Antibiotic resistance has been a major public health concern worldwide for a number of years. Increased resistance, especially in Gram-negative bacteria (GNB), has forced clinicians to use more powerful antibiotics in the therapeutic arsenal, namely broad-spectrum antibiotics, especially carbapenems [1]. Unfortunately, resistance to carbapenems has appeared and has spread worldwide [1]. Facing this therapeutic impasse, clinicians have revived old antibiotics for the treatment of multidrug-resistant bacterial infections [2], whose use had been abandoned for decades owing to their toxicity, e.g. colistin [3]. Colistin is a polycationic antimicrobial peptide of the polymyxin family, belonging to the polymyxin E group, which is effective against numerous GNB. It acts as a detergent on cell membranes of GNB, displacing divalent cations that maintain the electrolytic balance of the cell membrane, causing disruption of the outer cell membrane and bacterial lysis. Charges in the cell membrane consist of phosphate groups that are present in the phospholipids and lipopolysaccharide (LPS), which mainly compose the cell membrane of GNB [3], [4]. Inevitably, the use of colistin over the past 10 years has led to the emergence of colistin resistance, detected in Pseudomonas spp. [5], Klebsiella pneumoniae [6], [7] and Acinetobacter spp. [7]. The mechanisms of colistin resistance are complex, as bacteria have developed numerous defence systems against antimicrobial peptides over a long time [8]. The mechanisms have mainly been studied in the case of acquired resistance, which explains part of the resistance to colistin in Enterobacteriaceae [9], [10]. The primary colistin resistance mechanism is synthesis of sugars such as phosphoethanolamine (pEtN) or 4-amino-4-deoxy-l-arabinose (L-Ara4N), which neutralise the negative charge of the cell membrane by binding the phosphate groups present on LPS, preventing the action of colistin [10]. This synthesis is regulated by many regulators, some of which are two-component systems such as PmrA/PmrB and PhoP/PhoQ, which are themselves regulated by other regulatory genes [9]. Recently, a pEtN transferase encoded by the mcr-1 gene has been found on conjugative plasmids in Escherichia coli [11], showing for the first time that colistin resistance is not only due to chromosomal mutations but may be transferable between bacteria [11].
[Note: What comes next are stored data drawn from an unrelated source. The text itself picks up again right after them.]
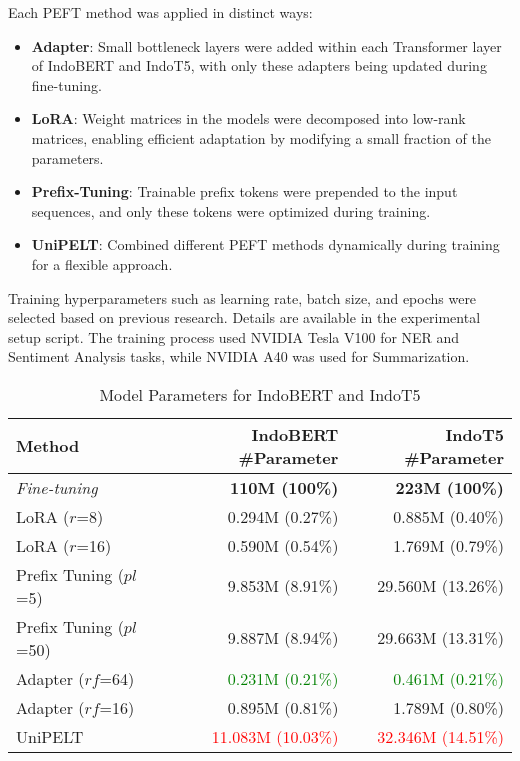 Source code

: Each PEFT method was applied in distinct ways:
\begin{itemize}
    \item \textbf{Adapter}: Small bottleneck layers were added within each Transformer layer of IndoBERT and IndoT5, with only these adapters being updated during fine-tuning.
    \item \textbf{LoRA}: Weight matrices in the models were decomposed into low-rank matrices, enabling efficient adaptation by modifying a small fraction of the parameters.
    \item \textbf{Prefix-Tuning}: Trainable prefix tokens were prepended to the input sequences, and only these tokens were optimized during training.
    \item \textbf{UniPELT}: Combined different PEFT methods dynamically during training for a flexible approach.
\end{itemize}

Training hyperparameters such as learning rate, batch size, and epochs were selected based on previous research. Details are available in the experimental setup script. The training process used NVIDIA Tesla V100 for NER and Sentiment Analysis tasks, while NVIDIA A40 was used for Summarization.

\begin{table*}[!ht]
    \centering
    \caption{Model Parameters for IndoBERT and IndoT5}
    \label{table:param-model}
    \begin{tabular}{l|r|r}
        \toprule
        \textbf{Method} & \textbf{IndoBERT \#Parameter} & \textbf{IndoT5 \#Parameter} \\
        \midrule
        \textit{Fine-tuning} & \textbf{110M (100\%)} & \textbf{223M (100\%)} \\
        LoRA ($r$=8) & 0.294M (0.27\%) & 0.885M (0.40\%) \\
        LoRA ($r$=16) & 0.590M (0.54\%) & 1.769M (0.79\%) \\
        Prefix Tuning ($pl$=5) & 9.853M (8.91\%) & 29.560M (13.26\%) \\
        Prefix Tuning ($pl$=50) & 9.887M (8.94\%) & 29.663M (13.31\%) \\
        Adapter ($rf$=64) & \textcolor{Green}{0.231M (0.21\%)} & \textcolor{Green}{0.461M (0.21\%)} \\
        Adapter ($rf$=16) & 0.895M (0.81\%) & 1.789M (0.80\%) \\
        UniPELT & \textcolor{Red}{11.083M (10.03\%)} & \textcolor{Red}{32.346M (14.51\%)} \\
        \bottomrule
    \end{tabular}
\end{table*}

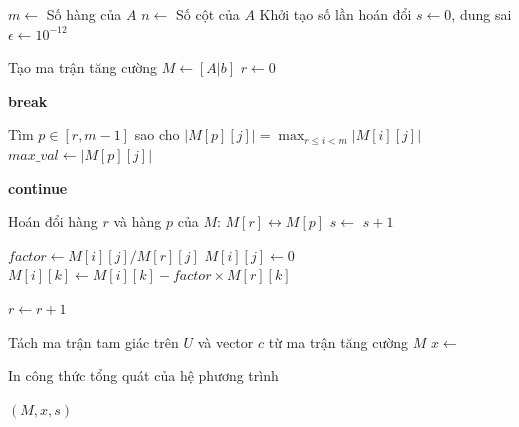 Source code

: \begin{algorithm}[H]
\caption{Khử Gauss với Partial Pivoting (Chọn phần tử chốt một phần)}
\label{alg:gaussian_elimination}
\begin{algorithmic}[1]
    \State $m \gets$ Số hàng của $A$
    \State $n \gets$ Số cột của $A$
    \State Khởi tạo số lần hoán đổi $s \gets 0$, dung sai $\epsilon \gets 10^{-12}$
    
    \State Tạo ma trận tăng cường $M \gets [A | b]$ 
    \State $r \gets 0$ 
    
     
            \State \textbf{break} 
        \EndIf
        
        \State Tìm $p \in [r, m-1]$ sao cho $|M[p][j]| = \max_{r \leq i < m} |M[i][j]|$
        \State $max\_val \gets |M[p][j]|$
        
            \State \textbf{continue} 
        \EndIf
        
            \State Hoán đổi hàng $r$ và hàng $p$ của $M$: $M[r] \leftrightarrow M[p]$
            \State $s \gets $ $s + 1$
        \EndIf
        
         
            \State $factor \gets M[i][j] / M[r][j]$
            \State $M[i][j] \gets 0$ 
             
                \State $M[i][k] \gets M[i][k] - factor \times M[r][k]$
            \EndFor
        \EndFor
        
        \State $r \gets r + 1$ 
    \EndFor
    
    \State Tách ma trận tam giác trên $U$ và vector $c$ từ ma trận tăng cường $M$
    \State $x \gets$  
    
        \State In công thức tổng quát của hệ phương trình
    \EndIf
    
    \State \Return $(M, x, s)$
\EndProcedure
\end{algorithmic}
\end{algorithm}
Some GNB are intrinsically resistant to colistin, including Proteus, Providencia and Morganella spp. [9], [10]. In parallel with the emergence of acquired resistance in Enterobacteriaceae, an increase in infections due to Proteus, Providencia and Morganella spp. has been reported in several countries, including Argentina [12], the USA [13], Greece [14] and, more recently, France [15]. However, the molecular support for the intrinsic resistance to colistin in these bacteria remains largely unknown. Proteus spp. bacteria are widely present in the environment and have virulence factors such as flagella, fimbriae, enzymes (urease, proteases), haemolysins and endotoxins that allow them to colonise catheters [16]. They are mainly responsible for urinary tract infections and wound infections in humans [17]. Proteus mirabilis and Proteus vulgaris are the two original members of the genus Proteus and they are also the most commonly found in human infections [16], [17]. Studies on P. mirabilis have shown that its LPS contains L-Ara4N in the lipid A component [18], [19] as well as in its core region [20], which also may contain pEtN [20], [21], [22]. It has also been demonstrated that genes involved in L-Ara4N biosynthesis or regulation can modulate polymyxin resistance in this bacterium [10]. Here we studied an atypical clinical strain of P. vulgaris isolated from a urine sample that was abnormally susceptible to colistin. This study aimed to identify the molecular support for the intrinsic resistance to colistin in P. vulgaris by comparative genomic, transcriptomic and proteomic analysis of two strains of P. vulgaris (one susceptible and one resistant to colistin) and by in vitro tests allowing morphological and phenotypic differences of this atypical isolate to be highlighted.